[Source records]
┏━━
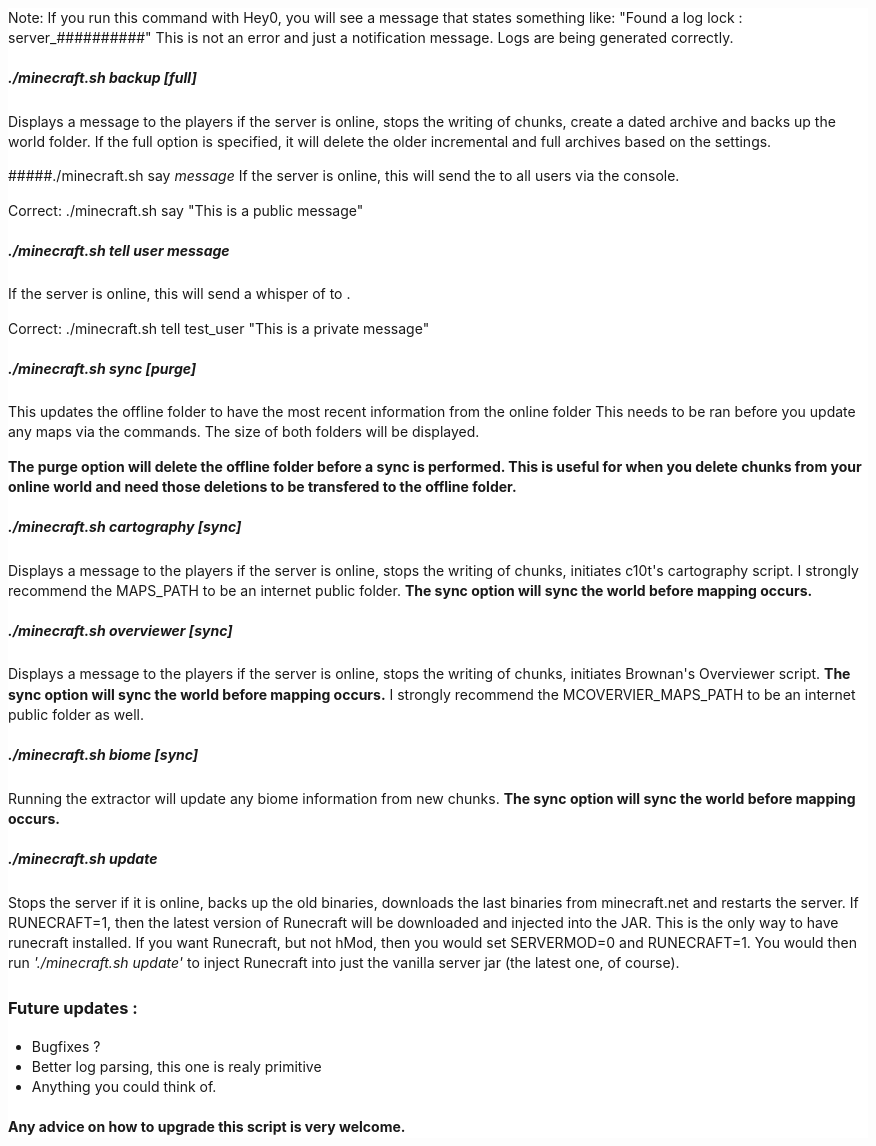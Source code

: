 Note: If you run this command with Hey0, you will see a message that states something like: "Found a log lock : server_##########"
This is not an error and just a notification message. Logs are being generated correctly.

##### ./minecraft.sh backup [full]
Displays a message to the players if the server is online, stops the writing of chunks, create a dated archive and backs up the 
world folder. If the full option is specified, it will delete the older incremental and full archives based on the settings.

#####./minecraft.sh say _message_
If the server is online, this will send the <message> to all users via the console.

Correct: ./minecraft.sh say "This is a public message"

##### ./minecraft.sh tell _user_ _message_
If the server is online, this will send a whisper of <message> to <user>.

Correct: ./minecraft.sh tell test_user "This is a private message"

##### ./minecraft.sh sync [purge]
This updates the offline folder to have the most recent information from the online folder This needs to be ran before you update any maps via 
the commands. The size of both folders will be displayed.

**The purge option will delete the offline folder before a sync is performed. This is useful for when you delete chunks from your online world and need those deletions to be transfered to the offline folder.**

##### ./minecraft.sh cartography [sync]
Displays a message to the players if the server is online, stops the writing of chunks, initiates c10t's cartography script.
I strongly recommend the MAPS_PATH to be an internet public folder.
**The sync option will sync the world before mapping occurs.**
##### ./minecraft.sh overviewer [sync]
Displays a message to the players if the server is online, stops the writing of chunks, initiates Brownan's Overviewer script.
**The sync option will sync the world before mapping occurs.**
I strongly recommend the MCOVERVIER_MAPS_PATH to be an internet public folder as well.
##### ./minecraft.sh biome [sync]
Running the extractor will update any biome information from new chunks.
**The sync option will sync the world before mapping occurs.**
##### ./minecraft.sh update
Stops the server if it is online, backs up the old binaries, downloads the last binaries from minecraft.net and restarts 
the server. If RUNECRAFT=1, then the latest version of Runecraft will be downloaded and injected into the JAR. This is 
the only way to have runecraft installed. If you want Runecraft, but not hMod, then you would set SERVERMOD=0 and RUNECRAFT=1.
You would then run _'./minecraft.sh update'_ to inject Runecraft into just the vanilla server jar (the latest one, of course).


### Future updates :
* Bugfixes ?
* Better log parsing, this one is realy primitive
* Anything you could think of.

#### Any advice on how to upgrade this script is very welcome.

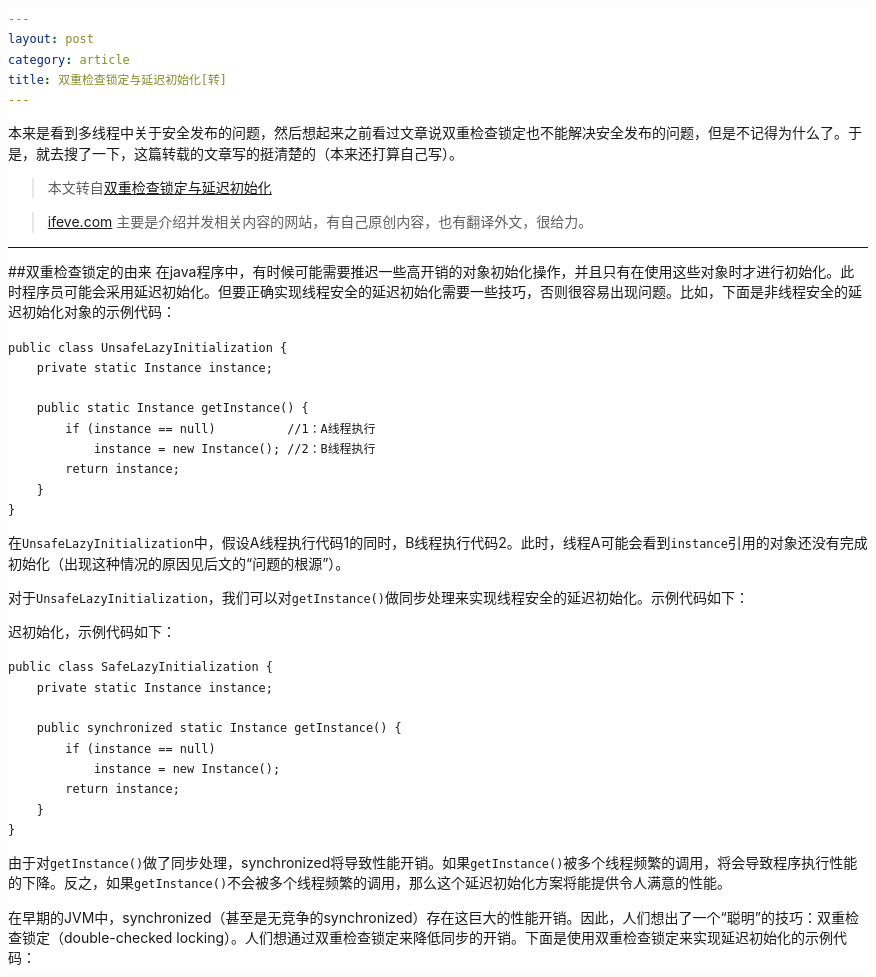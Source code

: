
 ```yaml
---
layout: post
category: article
title: 双重检查锁定与延迟初始化[转]
---
```




本来是看到多线程中关于安全发布的问题，然后想起来之前看过文章说双重检查锁定也不能解决安全发布的问题，但是不记得为什么了。于是，就去搜了一下，这篇转载的文章写的挺清楚的（本来还打算自己写）。
> 本文转自[双重检查锁定与延迟初始化](http://ifeve.com/double-checked-locking-with-delay-initialization/)


> [ifeve.com](http://ifeve.com/) 主要是介绍并发相关内容的网站，有自己原创内容，也有翻译外文，很给力。

---
##双重检查锁定的由来
在java程序中，有时候可能需要推迟一些高开销的对象初始化操作，并且只有在使用这些对象时才进行初始化。此时程序员可能会采用延迟初始化。但要正确实现线程安全的延迟初始化需要一些技巧，否则很容易出现问题。比如，下面是非线程安全的延迟初始化对象的示例代码：

```
public class UnsafeLazyInitialization {
    private static Instance instance;

    public static Instance getInstance() {
        if (instance == null)          //1：A线程执行
            instance = new Instance(); //2：B线程执行
        return instance;
    }
}
```

在`UnsafeLazyInitialization`中，假设A线程执行代码1的同时，B线程执行代码2。此时，线程A可能会看到`instance`引用的对象还没有完成初始化（出现这种情况的原因见后文的“问题的根源”）。

对于`UnsafeLazyInitialization`，我们可以对`getInstance()`做同步处理来实现线程安全的延迟初始化。示例代码如下：

迟初始化，示例代码如下：

```
public class SafeLazyInitialization {
    private static Instance instance;

    public synchronized static Instance getInstance() {
        if (instance == null)
            instance = new Instance();
        return instance;
    }
}
```

由于对`getInstance()`做了同步处理，synchronized将导致性能开销。如果`getInstance()`被多个线程频繁的调用，将会导致程序执行性能的下降。反之，如果`getInstance()`不会被多个线程频繁的调用，那么这个延迟初始化方案将能提供令人满意的性能。

在早期的JVM中，synchronized（甚至是无竞争的synchronized）存在这巨大的性能开销。因此，人们想出了一个“聪明”的技巧：双重检查锁定（double-checked locking）。人们想通过双重检查锁定来降低同步的开销。下面是使用双重检查锁定来实现延迟初始化的示例代码：
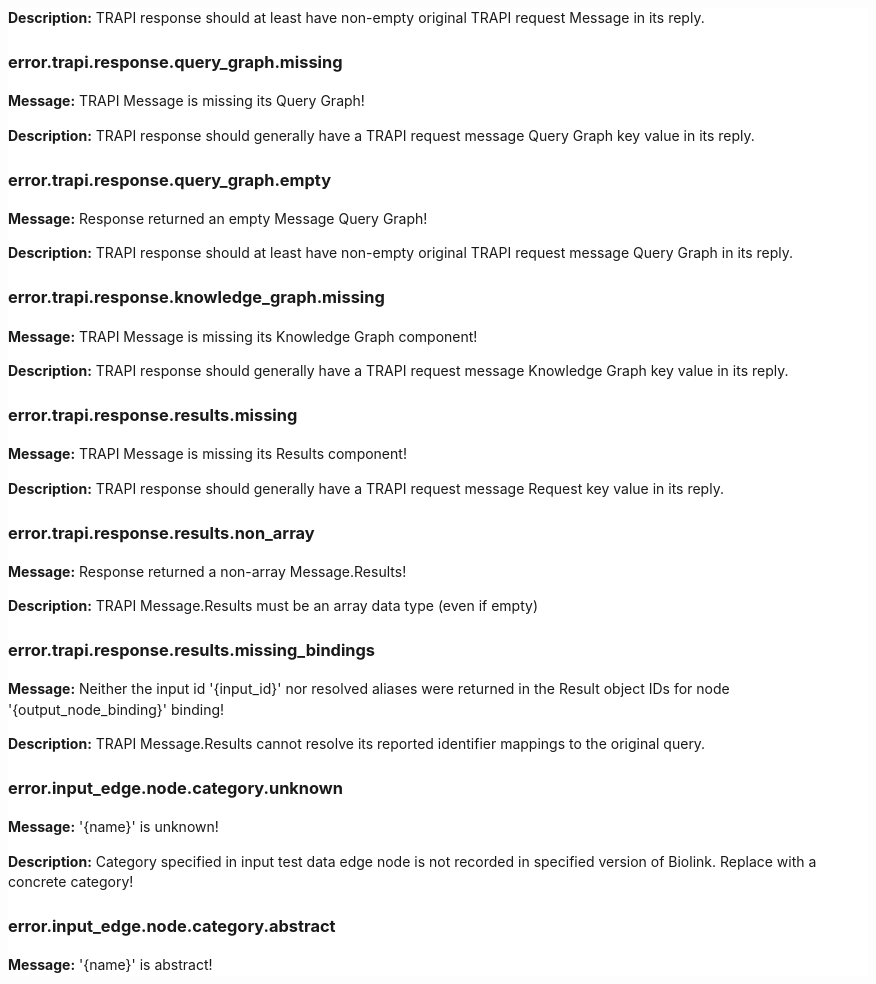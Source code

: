 **Description:** TRAPI response should at least have non-empty original TRAPI request Message in its reply.

### error.trapi.response.query_graph.missing

**Message:** TRAPI Message is missing its Query Graph!

**Description:** TRAPI response should generally have a TRAPI request message Query Graph key value in its reply.

### error.trapi.response.query_graph.empty

**Message:** Response returned an empty Message Query Graph!

**Description:** TRAPI response should at least have non-empty original TRAPI request message Query Graph in its reply.

### error.trapi.response.knowledge_graph.missing

**Message:** TRAPI Message is missing its Knowledge Graph component!

**Description:** TRAPI response should generally have a TRAPI request message Knowledge Graph key value in its reply.

### error.trapi.response.results.missing

**Message:** TRAPI Message is missing its Results component!

**Description:** TRAPI response should generally have a TRAPI request message Request key value in its reply.

### error.trapi.response.results.non_array

**Message:** Response returned a non-array Message.Results!

**Description:** TRAPI Message.Results must be an array data type (even if empty)

### error.trapi.response.results.missing_bindings

**Message:** Neither the input id '{input_id}' nor resolved aliases were returned in the Result object IDs for node '{output_node_binding}' binding!

**Description:** TRAPI Message.Results cannot resolve its reported identifier mappings to the original query.

### error.input_edge.node.category.unknown

**Message:** '{name}' is unknown!

**Description:** Category specified in input test data edge node is not recorded in specified version of Biolink. Replace with a concrete category!

### error.input_edge.node.category.abstract

**Message:** '{name}' is abstract!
┗━━
● **The problem**:
Leave out the pictures and retype the rest of the entries exactly.

● **Completed exercise**:
Source code

: Note: If you run this command with Hey0, you will see a message that states something like: "Found a log lock : server_##########"
This is not an error and just a notification message. Logs are being generated correctly.

##### ./minecraft.sh backup [full]
Displays a message to the players if the server is online, stops the writing of chunks, create a dated archive and backs up the 
world folder. If the full option is specified, it will delete the older incremental and full archives based on the settings.

#####./minecraft.sh say _message_
If the server is online, this will send the <message> to all users via the console.

Correct: ./minecraft.sh say "This is a public message"

##### ./minecraft.sh tell _user_ _message_
If the server is online, this will send a whisper of <message> to <user>.

Correct: ./minecraft.sh tell test_user "This is a private message"

##### ./minecraft.sh sync [purge]
This updates the offline folder to have the most recent information from the online folder This needs to be ran before you update any maps via 
the commands. The size of both folders will be displayed.

**The purge option will delete the offline folder before a sync is performed. This is useful for when you delete chunks from your online world and need those deletions to be transfered to the offline folder.**

##### ./minecraft.sh cartography [sync]
Displays a message to the players if the server is online, stops the writing of chunks, initiates c10t's cartography script.
I strongly recommend the MAPS_PATH to be an internet public folder.
**The sync option will sync the world before mapping occurs.**
##### ./minecraft.sh overviewer [sync]
Displays a message to the players if the server is online, stops the writing of chunks, initiates Brownan's Overviewer script.
**The sync option will sync the world before mapping occurs.**
I strongly recommend the MCOVERVIER_MAPS_PATH to be an internet public folder as well.
##### ./minecraft.sh biome [sync]
Running the extractor will update any biome information from new chunks.
**The sync option will sync the world before mapping occurs.**
##### ./minecraft.sh update
Stops the server if it is online, backs up the old binaries, downloads the last binaries from minecraft.net and restarts 
the server. If RUNECRAFT=1, then the latest version of Runecraft will be downloaded and injected into the JAR. This is 
the only way to have runecraft installed. If you want Runecraft, but not hMod, then you would set SERVERMOD=0 and RUNECRAFT=1.
You would then run _'./minecraft.sh update'_ to inject Runecraft into just the vanilla server jar (the latest one, of course).


### Future updates :
* Bugfixes ?
* Better log parsing, this one is realy primitive
* Anything you could think of.

#### Any advice on how to upgrade this script is very welcome.

Source code

:
 ```yaml
---
layout: post
category: article
title: 双重检查锁定与延迟初始化[转]
---
```




本来是看到多线程中关于安全发布的问题，然后想起来之前看过文章说双重检查锁定也不能解决安全发布的问题，但是不记得为什么了。于是，就去搜了一下，这篇转载的文章写的挺清楚的（本来还打算自己写）。
> 本文转自[双重检查锁定与延迟初始化](http://ifeve.com/double-checked-locking-with-delay-initialization/)


> [ifeve.com](http://ifeve.com/) 主要是介绍并发相关内容的网站，有自己原创内容，也有翻译外文，很给力。

---
##双重检查锁定的由来
在java程序中，有时候可能需要推迟一些高开销的对象初始化操作，并且只有在使用这些对象时才进行初始化。此时程序员可能会采用延迟初始化。但要正确实现线程安全的延迟初始化需要一些技巧，否则很容易出现问题。比如，下面是非线程安全的延迟初始化对象的示例代码：

```
public class UnsafeLazyInitialization {
    private static Instance instance;

    public static Instance getInstance() {
        if (instance == null)          //1：A线程执行
            instance = new Instance(); //2：B线程执行
        return instance;
    }
}
```

在`UnsafeLazyInitialization`中，假设A线程执行代码1的同时，B线程执行代码2。此时，线程A可能会看到`instance`引用的对象还没有完成初始化（出现这种情况的原因见后文的“问题的根源”）。

对于`UnsafeLazyInitialization`，我们可以对`getInstance()`做同步处理来实现线程安全的延迟初始化。示例代码如下：

迟初始化，示例代码如下：

```
public class SafeLazyInitialization {
    private static Instance instance;

    public synchronized static Instance getInstance() {
        if (instance == null)
            instance = new Instance();
        return instance;
    }
}
```

由于对`getInstance()`做了同步处理，synchronized将导致性能开销。如果`getInstance()`被多个线程频繁的调用，将会导致程序执行性能的下降。反之，如果`getInstance()`不会被多个线程频繁的调用，那么这个延迟初始化方案将能提供令人满意的性能。

在早期的JVM中，synchronized（甚至是无竞争的synchronized）存在这巨大的性能开销。因此，人们想出了一个“聪明”的技巧：双重检查锁定（double-checked locking）。人们想通过双重检查锁定来降低同步的开销。下面是使用双重检查锁定来实现延迟初始化的示例代码：
Source code

: **Description:** TRAPI response should at least have non-empty original TRAPI request Message in its reply.

### error.trapi.response.query_graph.missing

**Message:** TRAPI Message is missing its Query Graph!

**Description:** TRAPI response should generally have a TRAPI request message Query Graph key value in its reply.

### error.trapi.response.query_graph.empty

**Message:** Response returned an empty Message Query Graph!

**Description:** TRAPI response should at least have non-empty original TRAPI request message Query Graph in its reply.

### error.trapi.response.knowledge_graph.missing

**Message:** TRAPI Message is missing its Knowledge Graph component!

**Description:** TRAPI response should generally have a TRAPI request message Knowledge Graph key value in its reply.

### error.trapi.response.results.missing

**Message:** TRAPI Message is missing its Results component!

**Description:** TRAPI response should generally have a TRAPI request message Request key value in its reply.

### error.trapi.response.results.non_array

**Message:** Response returned a non-array Message.Results!

**Description:** TRAPI Message.Results must be an array data type (even if empty)

### error.trapi.response.results.missing_bindings

**Message:** Neither the input id '{input_id}' nor resolved aliases were returned in the Result object IDs for node '{output_node_binding}' binding!

**Description:** TRAPI Message.Results cannot resolve its reported identifier mappings to the original query.

### error.input_edge.node.category.unknown

**Message:** '{name}' is unknown!

**Description:** Category specified in input test data edge node is not recorded in specified version of Biolink. Replace with a concrete category!

### error.input_edge.node.category.abstract

**Message:** '{name}' is abstract!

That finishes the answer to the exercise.